Speaking of the future, the BBC asked four leading British SF writers (Arthur C. Clarke being dead and all) to answer the question, Can science fiction keep up with modern science? The answers are worth reading, if only to see a few paragraphs from old friend Ian Watson, who is always charming and a delight.
Also on the BBC, Bruce Sterling does a scattershot interview that is none the less interesting. Either Sterling is my evil doppelganger or I'm his, and I've
[...but] he is worried that his novel-writing days may soon be at an end.And so we merrily progress along our path to being a post-literate culture...
"I am not sure I am going to be allowed to do it. American publishing is in distress. The book stores are going, the big centralised publishers are very heavily indebted and they are small sections of the centralised American media apparatus that have lost social credibility."

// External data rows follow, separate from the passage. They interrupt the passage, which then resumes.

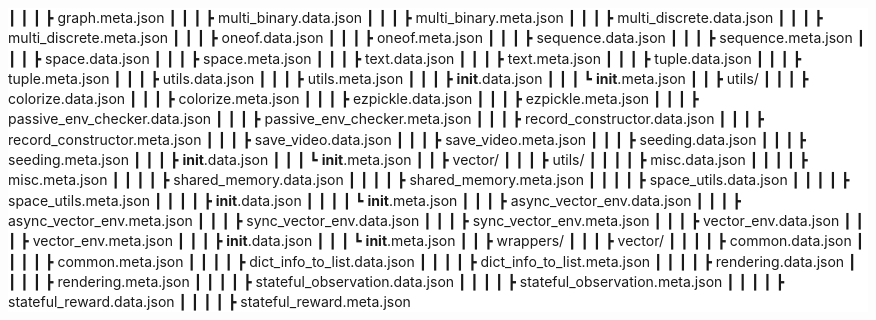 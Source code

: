 ┃ ┃ ┃ ┣ graph.meta.json
┃ ┃ ┃ ┣ multi_binary.data.json
┃ ┃ ┃ ┣ multi_binary.meta.json
┃ ┃ ┃ ┣ multi_discrete.data.json
┃ ┃ ┃ ┣ multi_discrete.meta.json
┃ ┃ ┃ ┣ oneof.data.json
┃ ┃ ┃ ┣ oneof.meta.json
┃ ┃ ┃ ┣ sequence.data.json
┃ ┃ ┃ ┣ sequence.meta.json
┃ ┃ ┃ ┣ space.data.json
┃ ┃ ┃ ┣ space.meta.json
┃ ┃ ┃ ┣ text.data.json
┃ ┃ ┃ ┣ text.meta.json
┃ ┃ ┃ ┣ tuple.data.json
┃ ┃ ┃ ┣ tuple.meta.json
┃ ┃ ┃ ┣ utils.data.json
┃ ┃ ┃ ┣ utils.meta.json
┃ ┃ ┃ ┣ __init__.data.json
┃ ┃ ┃ ┗ __init__.meta.json
┃ ┃ ┣ utils/
┃ ┃ ┃ ┣ colorize.data.json
┃ ┃ ┃ ┣ colorize.meta.json
┃ ┃ ┃ ┣ ezpickle.data.json
┃ ┃ ┃ ┣ ezpickle.meta.json
┃ ┃ ┃ ┣ passive_env_checker.data.json
┃ ┃ ┃ ┣ passive_env_checker.meta.json
┃ ┃ ┃ ┣ record_constructor.data.json
┃ ┃ ┃ ┣ record_constructor.meta.json
┃ ┃ ┃ ┣ save_video.data.json
┃ ┃ ┃ ┣ save_video.meta.json
┃ ┃ ┃ ┣ seeding.data.json
┃ ┃ ┃ ┣ seeding.meta.json
┃ ┃ ┃ ┣ __init__.data.json
┃ ┃ ┃ ┗ __init__.meta.json
┃ ┃ ┣ vector/
┃ ┃ ┃ ┣ utils/
┃ ┃ ┃ ┃ ┣ misc.data.json
┃ ┃ ┃ ┃ ┣ misc.meta.json
┃ ┃ ┃ ┃ ┣ shared_memory.data.json
┃ ┃ ┃ ┃ ┣ shared_memory.meta.json
┃ ┃ ┃ ┃ ┣ space_utils.data.json
┃ ┃ ┃ ┃ ┣ space_utils.meta.json
┃ ┃ ┃ ┃ ┣ __init__.data.json
┃ ┃ ┃ ┃ ┗ __init__.meta.json
┃ ┃ ┃ ┣ async_vector_env.data.json
┃ ┃ ┃ ┣ async_vector_env.meta.json
┃ ┃ ┃ ┣ sync_vector_env.data.json
┃ ┃ ┃ ┣ sync_vector_env.meta.json
┃ ┃ ┃ ┣ vector_env.data.json
┃ ┃ ┃ ┣ vector_env.meta.json
┃ ┃ ┃ ┣ __init__.data.json
┃ ┃ ┃ ┗ __init__.meta.json
┃ ┃ ┣ wrappers/
┃ ┃ ┃ ┣ vector/
┃ ┃ ┃ ┃ ┣ common.data.json
┃ ┃ ┃ ┃ ┣ common.meta.json
┃ ┃ ┃ ┃ ┣ dict_info_to_list.data.json
┃ ┃ ┃ ┃ ┣ dict_info_to_list.meta.json
┃ ┃ ┃ ┃ ┣ rendering.data.json
┃ ┃ ┃ ┃ ┣ rendering.meta.json
┃ ┃ ┃ ┃ ┣ stateful_observation.data.json
┃ ┃ ┃ ┃ ┣ stateful_observation.meta.json
┃ ┃ ┃ ┃ ┣ stateful_reward.data.json
┃ ┃ ┃ ┃ ┣ stateful_reward.meta.json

He adds: "People don't pay attention to novels. The socially important parts of American communication are not taking part in novels. You can write them but they are not changing public discourse.
"You can also say that everybody in society has moved up a notch and everybody just wants the executive summary."
In other business news, Barnes & Nobles bought ebook publisher Fictionwise, for whatever that's worth. Slightly less than 16 million dollars, apparently.
Finally, I just have to close by sharing this photo of the Helix Nebula, which lies about 700 L.Y. away in the constellation of Aquarius, and which was taken by the La Silla observatory in Chile. Some people are starting to call this astronomical formation "The Eye of God," for obvious reasons.
Thank goodness La Silla had red-eye reduction turned on when they took the snap.